We started indexing gobs of Youtube videos and made the world's most luxurious, diamond encrusted video search engine. The audio is stripped and digested with Deepgram (that's us—hi!). When you search, you're brought right to when people are talking about your precious little search term.
The index is 4 million+ seconds of video and growing.
The search tool worked better than I expected it to. Good job on that. I read on the YC blog[1] that you're using deep learning to index audio - can you explain more about this? Do you have any experiments showing how this is better than generating a transcript of the audio?
Yep, we use deep learning to generate an index of audio features and an approximate search to look through it all. We've done lots of testing on both clear and average/noisy audio. With standard transcription matching you get ~alright results (50% retrieval) on clear audio but really terrible results on average/noisy audio (<20% retrieval).

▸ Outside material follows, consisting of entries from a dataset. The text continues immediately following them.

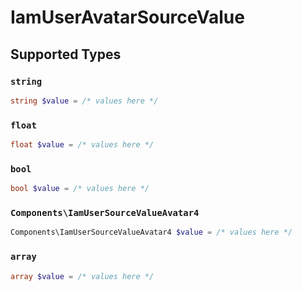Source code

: # IamUserAvatarSourceValue


## Supported Types

### `string`

```php
string $value = /* values here */
```

### `float`

```php
float $value = /* values here */
```

### `bool`

```php
bool $value = /* values here */
```

### `Components\IamUserSourceValueAvatar4`

```php
Components\IamUserSourceValueAvatar4 $value = /* values here */
```

### `array`

```php
array $value = /* values here */
```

With deepgram you get great results on clear audio (90% retrieval) and still really good results (80% retrieval) on noisy/average quality content.
We're always trying to make the indexing and search better/faster. For Hoogley we had to pull some tricks to get the search to be really fast for a lot of users, so it isn't quite as high quality as it can be. Working on it though ;)
I like the idea (and we have the same retarded sense of humor) but it isn't consistently useful. I searched "hilary bosnia sniper fire" and got nothing.
So spend less resources on your design and more on functionality.
EDIT: Additional feedback: Your product doesn't work. If you test it yourself for a few minutes you'll see that. It is your job to test it, not the world's. You're not "getting it out there" so much as turning people away forever because they will think "I've already tried that; it didn't work". This is kinda like when my programmer employees/contractors tell me that they finished a feature but I know they never bothered to try it because it doesn't work at all.
What?! You don't like click bait-y titles that point to POCs?!! You are totally right, it's a POC. <<slink away>> Just a project we put out really, really early but hope it's fun/interesting.
Indexing the entire web's videos and presenting results well is a big computational+UI problem that we are still working on. We mostly help businesses get value out of their audio/video with our API. Full scale search engine is a ways away.
The index is 4 million+ seconds of video and growing.